(Exercise directions):
With pictures omitted, output the records below exactly as they appear.

(Data listing):
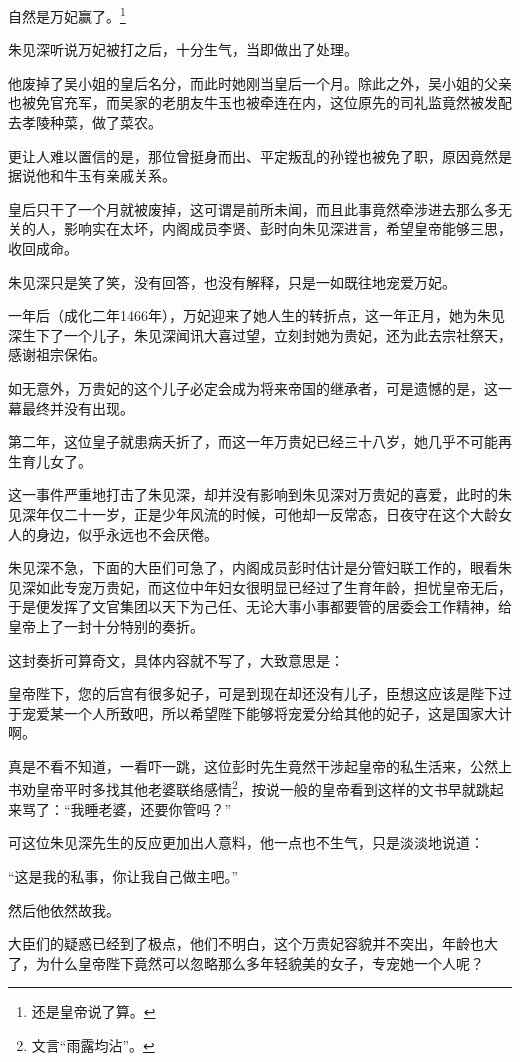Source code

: \begin{multicols}{\theparacolNo}
自然是万妃赢了。\footnote{还是皇帝说了算。}

朱见深听说万妃被打之后，十分生气，当即做出了处理。

他废掉了吴小姐的皇后名分，而此时她刚当皇后一个月。除此之外，吴小姐的父亲也被免官充军，而吴家的老朋友牛玉也被牵连在内，这位原先的司礼监竟然被发配去孝陵种菜，做了菜农。

更让人难以置信的是，那位曾挺身而出、平定叛乱的孙镗也被免了职，原因竟然是据说他和牛玉有亲戚关系。

皇后只干了一个月就被废掉，这可谓是前所未闻，而且此事竟然牵涉进去那么多无关的人，影响实在太坏，内阁成员李贤、彭时向朱见深进言，希望皇帝能够三思，收回成命。

朱见深只是笑了笑，没有回答，也没有解释，只是一如既往地宠爱万妃。

一年后（成化二年1466年），万妃迎来了她人生的转折点，这一年正月，她为朱见深生下了一个儿子，朱见深闻讯大喜过望，立刻封她为贵妃，还为此去宗社祭天，感谢祖宗保佑。

如无意外，万贵妃的这个儿子必定会成为将来帝国的继承者，可是遗憾的是，这一幕最终并没有出现。

第二年，这位皇子就患病夭折了，而这一年万贵妃已经三十八岁，她几乎不可能再生育儿女了。

这一事件严重地打击了朱见深，却并没有影响到朱见深对万贵妃的喜爱，此时的朱见深年仅二十一岁，正是少年风流的时候，可他却一反常态，日夜守在这个大龄女人的身边，似乎永远也不会厌倦。

朱见深不急，下面的大臣们可急了，内阁成员彭时估计是分管妇联工作的，眼看朱见深如此专宠万贵妃，而这位中年妇女很明显已经过了生育年龄，担忧皇帝无后，于是便发挥了文官集团以天下为己任、无论大事小事都要管的居委会工作精神，给皇帝上了一封十分特别的奏折。

这封奏折可算奇文，具体内容就不写了，大致意思是：

皇帝陛下，您的后宫有很多妃子，可是到现在却还没有儿子，臣想这应该是陛下过于宠爱某一个人所致吧，所以希望陛下能够将宠爱分给其他的妃子，这是国家大计啊。

真是不看不知道，一看吓一跳，这位彭时先生竟然干涉起皇帝的私生活来，公然上书劝皇帝平时多找其他老婆联络感情\footnote{文言“雨露均沾”。}，按说一般的皇帝看到这样的文书早就跳起来骂了：“我睡老婆，还要你管吗？”

可这位朱见深先生的反应更加出人意料，他一点也不生气，只是淡淡地说道：

“这是我的私事，你让我自己做主吧。”

然后他依然故我。

大臣们的疑惑已经到了极点，他们不明白，这个万贵妃容貌并不突出，年龄也大了，为什么皇帝陛下竟然可以忽略那么多年轻貌美的女子，专宠她一个人呢？


\end{multicols}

(Solution for this problem):
Source code

: \begin{multicols}{\theparacolNo}
自然是万妃赢了。\footnote{还是皇帝说了算。}

朱见深听说万妃被打之后，十分生气，当即做出了处理。

他废掉了吴小姐的皇后名分，而此时她刚当皇后一个月。除此之外，吴小姐的父亲也被免官充军，而吴家的老朋友牛玉也被牵连在内，这位原先的司礼监竟然被发配去孝陵种菜，做了菜农。

更让人难以置信的是，那位曾挺身而出、平定叛乱的孙镗也被免了职，原因竟然是据说他和牛玉有亲戚关系。

皇后只干了一个月就被废掉，这可谓是前所未闻，而且此事竟然牵涉进去那么多无关的人，影响实在太坏，内阁成员李贤、彭时向朱见深进言，希望皇帝能够三思，收回成命。

朱见深只是笑了笑，没有回答，也没有解释，只是一如既往地宠爱万妃。

一年后（成化二年1466年），万妃迎来了她人生的转折点，这一年正月，她为朱见深生下了一个儿子，朱见深闻讯大喜过望，立刻封她为贵妃，还为此去宗社祭天，感谢祖宗保佑。

如无意外，万贵妃的这个儿子必定会成为将来帝国的继承者，可是遗憾的是，这一幕最终并没有出现。

第二年，这位皇子就患病夭折了，而这一年万贵妃已经三十八岁，她几乎不可能再生育儿女了。

这一事件严重地打击了朱见深，却并没有影响到朱见深对万贵妃的喜爱，此时的朱见深年仅二十一岁，正是少年风流的时候，可他却一反常态，日夜守在这个大龄女人的身边，似乎永远也不会厌倦。

朱见深不急，下面的大臣们可急了，内阁成员彭时估计是分管妇联工作的，眼看朱见深如此专宠万贵妃，而这位中年妇女很明显已经过了生育年龄，担忧皇帝无后，于是便发挥了文官集团以天下为己任、无论大事小事都要管的居委会工作精神，给皇帝上了一封十分特别的奏折。

这封奏折可算奇文，具体内容就不写了，大致意思是：

皇帝陛下，您的后宫有很多妃子，可是到现在却还没有儿子，臣想这应该是陛下过于宠爱某一个人所致吧，所以希望陛下能够将宠爱分给其他的妃子，这是国家大计啊。

真是不看不知道，一看吓一跳，这位彭时先生竟然干涉起皇帝的私生活来，公然上书劝皇帝平时多找其他老婆联络感情\footnote{文言“雨露均沾”。}，按说一般的皇帝看到这样的文书早就跳起来骂了：“我睡老婆，还要你管吗？”

可这位朱见深先生的反应更加出人意料，他一点也不生气，只是淡淡地说道：

“这是我的私事，你让我自己做主吧。”

然后他依然故我。

大臣们的疑惑已经到了极点，他们不明白，这个万贵妃容貌并不突出，年龄也大了，为什么皇帝陛下竟然可以忽略那么多年轻貌美的女子，专宠她一个人呢？


\end{multicols}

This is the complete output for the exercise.